Verwaltungsgericht Hannover
Beschl. v. 30.07.1996, Az.: 10 B 4000/96

Qualifizierung der "Chaos-Tage" in Hannover als Versammlung i.S.d. Art. 8 GG; Interessenabwägung bei einer Entscheidung nach § 80 Abs. 5 Verwaltungsgerichtsordnung (VwGO); Verbot einer Versammlung; Hinreichende Bestimmtheit einer Verbotsverfügung

Bibliographie

Gericht
VG Hannover
Datum
30.07.1996
Aktenzeichen
10 B 4000/96
Entscheidungsform
Beschluss
Referenz
WKRS 1996, 24360
Entscheidungsname
[keine Angabe]
ECLI
ECLI:DE:VGHANNO:1996:0730.10B4000.96.0A

Fundstellen

  • Kriminalistik 1997, 792
  • NVwZ-RR 1997, 622-623 (Volltext mit red.

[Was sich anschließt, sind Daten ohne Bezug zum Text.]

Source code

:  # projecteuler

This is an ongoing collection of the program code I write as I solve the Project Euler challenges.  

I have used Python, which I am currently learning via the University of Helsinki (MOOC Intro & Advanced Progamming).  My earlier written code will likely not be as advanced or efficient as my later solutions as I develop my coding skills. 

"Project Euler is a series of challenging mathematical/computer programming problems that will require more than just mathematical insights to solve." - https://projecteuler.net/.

LS)

Verfahrensgegenstand

Antrag nach § 80 Abs. 5 VwGO

Das Verwaltungsgericht Hannover - 10. Kammer Hannover - hat
am 30.07.1996
beschlossen:

Tenor:

  1. 1.

    Der Antrag von Herrn ... .

    Prozeßbevollmächtigte: Rechtsanwälte ...

    ihn zu dem Verfahren beizuladen, wird abgelehnt.

  2. 2.

    Der Antrag der Antragsteller, die aufschiebende Wirkung ihrer Widersprüche gegen die Verbotsverfügung der Antragsgegnerin vom 27.06.1996 wiederherzustellen, wird abgelehnt.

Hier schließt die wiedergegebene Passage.